What this task involves: Set down every record exactly as it appears.

[Items listed in a dataset]
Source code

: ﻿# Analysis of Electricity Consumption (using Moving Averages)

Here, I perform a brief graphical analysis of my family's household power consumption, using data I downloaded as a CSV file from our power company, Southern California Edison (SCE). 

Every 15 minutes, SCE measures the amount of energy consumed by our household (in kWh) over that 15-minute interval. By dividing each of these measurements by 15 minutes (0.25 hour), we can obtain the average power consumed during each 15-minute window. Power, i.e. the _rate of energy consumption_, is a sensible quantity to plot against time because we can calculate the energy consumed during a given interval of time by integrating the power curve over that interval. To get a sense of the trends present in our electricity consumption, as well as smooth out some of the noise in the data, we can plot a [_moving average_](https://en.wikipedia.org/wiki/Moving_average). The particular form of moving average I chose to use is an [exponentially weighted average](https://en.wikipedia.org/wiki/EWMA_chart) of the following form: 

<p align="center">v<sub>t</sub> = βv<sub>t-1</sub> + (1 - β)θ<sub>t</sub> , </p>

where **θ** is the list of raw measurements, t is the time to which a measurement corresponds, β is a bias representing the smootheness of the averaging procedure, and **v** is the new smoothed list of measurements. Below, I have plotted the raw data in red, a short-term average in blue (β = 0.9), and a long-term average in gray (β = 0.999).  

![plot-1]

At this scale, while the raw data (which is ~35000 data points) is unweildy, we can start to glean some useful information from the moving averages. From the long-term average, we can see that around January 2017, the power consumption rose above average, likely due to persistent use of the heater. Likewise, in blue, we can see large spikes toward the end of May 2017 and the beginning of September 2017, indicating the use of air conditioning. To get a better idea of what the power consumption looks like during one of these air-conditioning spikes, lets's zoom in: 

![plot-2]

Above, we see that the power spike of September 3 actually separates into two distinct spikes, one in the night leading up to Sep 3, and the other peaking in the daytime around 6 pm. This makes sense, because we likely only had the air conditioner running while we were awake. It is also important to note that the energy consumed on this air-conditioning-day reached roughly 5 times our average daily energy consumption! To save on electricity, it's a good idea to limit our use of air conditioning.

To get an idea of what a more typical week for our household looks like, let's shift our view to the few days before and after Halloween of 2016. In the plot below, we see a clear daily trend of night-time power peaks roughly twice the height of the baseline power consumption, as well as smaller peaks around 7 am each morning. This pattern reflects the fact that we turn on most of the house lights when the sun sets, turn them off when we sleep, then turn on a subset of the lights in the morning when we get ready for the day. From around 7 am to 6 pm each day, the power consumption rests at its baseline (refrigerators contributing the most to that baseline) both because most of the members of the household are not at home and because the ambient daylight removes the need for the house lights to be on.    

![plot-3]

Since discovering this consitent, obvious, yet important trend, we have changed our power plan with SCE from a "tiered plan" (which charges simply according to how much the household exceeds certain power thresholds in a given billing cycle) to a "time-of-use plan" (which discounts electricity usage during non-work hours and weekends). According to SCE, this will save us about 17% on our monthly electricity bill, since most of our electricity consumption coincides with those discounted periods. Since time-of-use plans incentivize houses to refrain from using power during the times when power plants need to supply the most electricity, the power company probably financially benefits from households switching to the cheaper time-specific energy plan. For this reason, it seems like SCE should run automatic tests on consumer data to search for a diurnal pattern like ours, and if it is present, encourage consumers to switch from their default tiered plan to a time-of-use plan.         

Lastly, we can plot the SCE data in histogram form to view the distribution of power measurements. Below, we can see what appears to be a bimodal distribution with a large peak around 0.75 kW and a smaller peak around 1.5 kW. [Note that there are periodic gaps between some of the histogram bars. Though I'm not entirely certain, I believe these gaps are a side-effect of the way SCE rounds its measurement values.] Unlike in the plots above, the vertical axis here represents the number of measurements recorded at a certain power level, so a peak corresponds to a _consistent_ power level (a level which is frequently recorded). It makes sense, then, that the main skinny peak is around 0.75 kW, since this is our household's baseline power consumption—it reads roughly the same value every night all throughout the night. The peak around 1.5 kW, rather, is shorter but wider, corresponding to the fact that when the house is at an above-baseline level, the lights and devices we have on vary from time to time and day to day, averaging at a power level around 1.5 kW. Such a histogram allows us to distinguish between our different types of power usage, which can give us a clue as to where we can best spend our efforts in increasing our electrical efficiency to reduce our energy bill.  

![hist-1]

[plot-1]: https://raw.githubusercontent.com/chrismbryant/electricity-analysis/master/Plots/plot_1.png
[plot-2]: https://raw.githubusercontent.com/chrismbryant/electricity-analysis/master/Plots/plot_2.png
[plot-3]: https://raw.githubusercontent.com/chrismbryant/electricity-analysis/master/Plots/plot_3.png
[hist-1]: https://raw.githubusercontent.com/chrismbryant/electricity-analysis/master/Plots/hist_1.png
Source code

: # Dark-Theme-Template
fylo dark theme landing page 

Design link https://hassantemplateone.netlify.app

Exercise response:
Source code

: ﻿# Analysis of Electricity Consumption (using Moving Averages)

Here, I perform a brief graphical analysis of my family's household power consumption, using data I downloaded as a CSV file from our power company, Southern California Edison (SCE). 

Every 15 minutes, SCE measures the amount of energy consumed by our household (in kWh) over that 15-minute interval. By dividing each of these measurements by 15 minutes (0.25 hour), we can obtain the average power consumed during each 15-minute window. Power, i.e. the _rate of energy consumption_, is a sensible quantity to plot against time because we can calculate the energy consumed during a given interval of time by integrating the power curve over that interval. To get a sense of the trends present in our electricity consumption, as well as smooth out some of the noise in the data, we can plot a [_moving average_](https://en.wikipedia.org/wiki/Moving_average). The particular form of moving average I chose to use is an [exponentially weighted average](https://en.wikipedia.org/wiki/EWMA_chart) of the following form: 

<p align="center">v<sub>t</sub> = βv<sub>t-1</sub> + (1 - β)θ<sub>t</sub> , </p>

where **θ** is the list of raw measurements, t is the time to which a measurement corresponds, β is a bias representing the smootheness of the averaging procedure, and **v** is the new smoothed list of measurements. Below, I have plotted the raw data in red, a short-term average in blue (β = 0.9), and a long-term average in gray (β = 0.999).  

![plot-1]

At this scale, while the raw data (which is ~35000 data points) is unweildy, we can start to glean some useful information from the moving averages. From the long-term average, we can see that around January 2017, the power consumption rose above average, likely due to persistent use of the heater. Likewise, in blue, we can see large spikes toward the end of May 2017 and the beginning of September 2017, indicating the use of air conditioning. To get a better idea of what the power consumption looks like during one of these air-conditioning spikes, lets's zoom in: 

![plot-2]

Above, we see that the power spike of September 3 actually separates into two distinct spikes, one in the night leading up to Sep 3, and the other peaking in the daytime around 6 pm. This makes sense, because we likely only had the air conditioner running while we were awake. It is also important to note that the energy consumed on this air-conditioning-day reached roughly 5 times our average daily energy consumption! To save on electricity, it's a good idea to limit our use of air conditioning.

To get an idea of what a more typical week for our household looks like, let's shift our view to the few days before and after Halloween of 2016. In the plot below, we see a clear daily trend of night-time power peaks roughly twice the height of the baseline power consumption, as well as smaller peaks around 7 am each morning. This pattern reflects the fact that we turn on most of the house lights when the sun sets, turn them off when we sleep, then turn on a subset of the lights in the morning when we get ready for the day. From around 7 am to 6 pm each day, the power consumption rests at its baseline (refrigerators contributing the most to that baseline) both because most of the members of the household are not at home and because the ambient daylight removes the need for the house lights to be on.    

![plot-3]

Since discovering this consitent, obvious, yet important trend, we have changed our power plan with SCE from a "tiered plan" (which charges simply according to how much the household exceeds certain power thresholds in a given billing cycle) to a "time-of-use plan" (which discounts electricity usage during non-work hours and weekends). According to SCE, this will save us about 17% on our monthly electricity bill, since most of our electricity consumption coincides with those discounted periods. Since time-of-use plans incentivize houses to refrain from using power during the times when power plants need to supply the most electricity, the power company probably financially benefits from households switching to the cheaper time-specific energy plan. For this reason, it seems like SCE should run automatic tests on consumer data to search for a diurnal pattern like ours, and if it is present, encourage consumers to switch from their default tiered plan to a time-of-use plan.         

Lastly, we can plot the SCE data in histogram form to view the distribution of power measurements. Below, we can see what appears to be a bimodal distribution with a large peak around 0.75 kW and a smaller peak around 1.5 kW. [Note that there are periodic gaps between some of the histogram bars. Though I'm not entirely certain, I believe these gaps are a side-effect of the way SCE rounds its measurement values.] Unlike in the plots above, the vertical axis here represents the number of measurements recorded at a certain power level, so a peak corresponds to a _consistent_ power level (a level which is frequently recorded). It makes sense, then, that the main skinny peak is around 0.75 kW, since this is our household's baseline power consumption—it reads roughly the same value every night all throughout the night. The peak around 1.5 kW, rather, is shorter but wider, corresponding to the fact that when the house is at an above-baseline level, the lights and devices we have on vary from time to time and day to day, averaging at a power level around 1.5 kW. Such a histogram allows us to distinguish between our different types of power usage, which can give us a clue as to where we can best spend our efforts in increasing our electrical efficiency to reduce our energy bill.  

![hist-1]

[plot-1]: https://raw.githubusercontent.com/chrismbryant/electricity-analysis/master/Plots/plot_1.png
[plot-2]: https://raw.githubusercontent.com/chrismbryant/electricity-analysis/master/Plots/plot_2.png
[plot-3]: https://raw.githubusercontent.com/chrismbryant/electricity-analysis/master/Plots/plot_3.png
[hist-1]: https://raw.githubusercontent.com/chrismbryant/electricity-analysis/master/Plots/hist_1.png
Source code

: # Dark-Theme-Template
fylo dark theme landing page 

Design link https://hassantemplateone.netlify.app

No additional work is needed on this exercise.